MOGADISHU, Somalia - A few days ago, suspected pirate groups forcefully took off with a fishing vessel at the coast of Qandala within the Bari region in Puntland, the northern state of Somalia. To date, the whereabouts of the vessel remain unknown, raising safety concerns about Somalia's coastline, which had been peaceful.
Authorities in Puntland insist the vessel was taken by a group of pirates whose activities are surging after years of calm within Somalia. This incident follows a recent pattern where pirates, using international waters near Somalia, hijacked a fishing boat from the Eyl coasts.
For almost a decade and following stiff security measures, piracy had drastically reduced along Somalia's coastline but the situation is now changing, in what could trigger another wave of operations within the country. Somali waters were once considered unsafe for travel.
On Wednesday, American and British officials issued warnings to ships operating in regions ranging from the Indian Ocean to the Gulf of Aden in response to the recent series of incidents and reports of increased activity in the region.
Already known as an area of increased risk for merchant shipping, several lines have acknowledged recent changes in their operations due to the increased activity as well as the threats due to the Israeli war against Hamas, Middle East Eye reports.
“Exercise caution when transiting these areas and remain cognizant of evolving threats in this region,” the U.S. Maritime Administration wrote in an alert issued on November 27. MARAD referenced the boarding of the Liberian-flagged tanker Central Park by “unknown armed entities and subsequently release,” as well as the reported attack by an unmanned aerial vehicle [UAV] on the Maltese-flagged CMA CGM Symi. For U.S. commercial vessels operating in these areas, MARAD recommended reviewing advisories for amplifying information and points of contact.
Already, five suspected Somali pirates are in the custody of the US Navy after a repulsed piracy attack targeting a Liberian-flagged tanker M/V Central Park on Monda. This incident, confirmed by the Pentagon, highlights the stubborn maritime security challenges in the region.

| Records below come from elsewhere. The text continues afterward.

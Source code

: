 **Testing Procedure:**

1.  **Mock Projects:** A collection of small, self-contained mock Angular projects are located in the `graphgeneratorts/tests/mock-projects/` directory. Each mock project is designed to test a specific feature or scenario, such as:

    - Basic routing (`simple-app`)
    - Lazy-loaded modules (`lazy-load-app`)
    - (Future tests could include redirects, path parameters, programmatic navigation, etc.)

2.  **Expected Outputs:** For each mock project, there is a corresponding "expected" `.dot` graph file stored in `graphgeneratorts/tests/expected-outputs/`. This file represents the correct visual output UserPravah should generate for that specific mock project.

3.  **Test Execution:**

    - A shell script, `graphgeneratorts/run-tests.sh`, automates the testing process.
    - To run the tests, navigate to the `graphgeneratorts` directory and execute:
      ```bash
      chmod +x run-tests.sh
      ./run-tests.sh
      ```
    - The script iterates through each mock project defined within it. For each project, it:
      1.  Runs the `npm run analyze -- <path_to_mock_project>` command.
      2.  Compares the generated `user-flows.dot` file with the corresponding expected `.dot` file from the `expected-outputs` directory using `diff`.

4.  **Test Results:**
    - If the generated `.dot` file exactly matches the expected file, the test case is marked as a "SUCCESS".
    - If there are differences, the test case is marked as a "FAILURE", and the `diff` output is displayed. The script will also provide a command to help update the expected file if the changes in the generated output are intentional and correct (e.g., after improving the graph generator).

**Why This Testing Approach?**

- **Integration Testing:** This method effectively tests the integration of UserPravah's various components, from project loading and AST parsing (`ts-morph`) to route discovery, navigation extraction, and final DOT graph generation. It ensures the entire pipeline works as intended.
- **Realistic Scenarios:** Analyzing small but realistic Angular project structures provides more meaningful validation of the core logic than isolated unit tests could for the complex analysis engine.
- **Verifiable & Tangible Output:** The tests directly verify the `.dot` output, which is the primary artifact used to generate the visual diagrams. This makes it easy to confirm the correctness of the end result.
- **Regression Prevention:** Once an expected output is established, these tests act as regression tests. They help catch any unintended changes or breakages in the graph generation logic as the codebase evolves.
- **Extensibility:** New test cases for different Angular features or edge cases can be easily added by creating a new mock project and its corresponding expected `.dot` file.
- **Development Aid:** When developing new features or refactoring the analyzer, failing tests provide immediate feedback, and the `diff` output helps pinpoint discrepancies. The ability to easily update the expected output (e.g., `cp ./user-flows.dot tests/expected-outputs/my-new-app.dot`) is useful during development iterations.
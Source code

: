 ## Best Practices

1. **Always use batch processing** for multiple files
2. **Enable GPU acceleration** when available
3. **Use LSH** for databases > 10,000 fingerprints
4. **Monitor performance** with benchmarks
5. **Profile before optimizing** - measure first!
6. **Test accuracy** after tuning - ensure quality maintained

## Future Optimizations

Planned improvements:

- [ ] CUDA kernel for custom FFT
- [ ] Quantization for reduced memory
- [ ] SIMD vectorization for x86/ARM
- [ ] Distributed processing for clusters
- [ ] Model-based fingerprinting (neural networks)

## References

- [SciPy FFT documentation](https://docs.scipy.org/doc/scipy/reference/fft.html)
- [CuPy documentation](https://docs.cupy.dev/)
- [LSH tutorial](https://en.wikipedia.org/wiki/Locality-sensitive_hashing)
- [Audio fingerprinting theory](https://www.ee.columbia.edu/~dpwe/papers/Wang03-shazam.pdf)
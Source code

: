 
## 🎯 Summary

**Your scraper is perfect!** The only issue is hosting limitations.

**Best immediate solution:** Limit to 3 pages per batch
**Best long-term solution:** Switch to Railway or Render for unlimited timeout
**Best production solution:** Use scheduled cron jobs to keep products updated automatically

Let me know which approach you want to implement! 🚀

Chinese naval vessels off the Horn of Africa allegedly ignored to respond to a distress call from an Israeli-owned tanker that came under attack by Somali pirates in the Gulf of Aden on Sunday, according to the Pentagon.
Investigations indicate that the M/V Central Park, managed by London-based Zodiac Maritime and associated with an Israeli firm, found itself under siege on Sunday when five armed individuals attempted to breach the crew's cabin.
"The crew [of the Central Park] was able to lock themselves into a safe haven," reported Air Force Brig. Gen. Pat Ryder at a Pentagon press briefing. Ryder described the event as piracy-related. "The Mason sent out a visit, board, search, and seizure team on the water that stopped the small boat. They detained the individuals," Brig. Gen. Ryder explained, highlighting the U.S. Navy's decisive action.
Pentagon says the attackers attempted to flee in a small boat, which the Mason pursued, firing warning shots to halt their escape. Subsequently, the Mason's crew apprehended the attackers, who are now detained onboard the destroyer.
The surging cases of piracy in Somali waters come at the time the country is engaged in the fight against Al-Shabaab, a group that is behind instability in the Horn of Africa nation. In recent times, Somalia has also started training naval crew who will be responsible for security within get 3,333 kilometers coastline.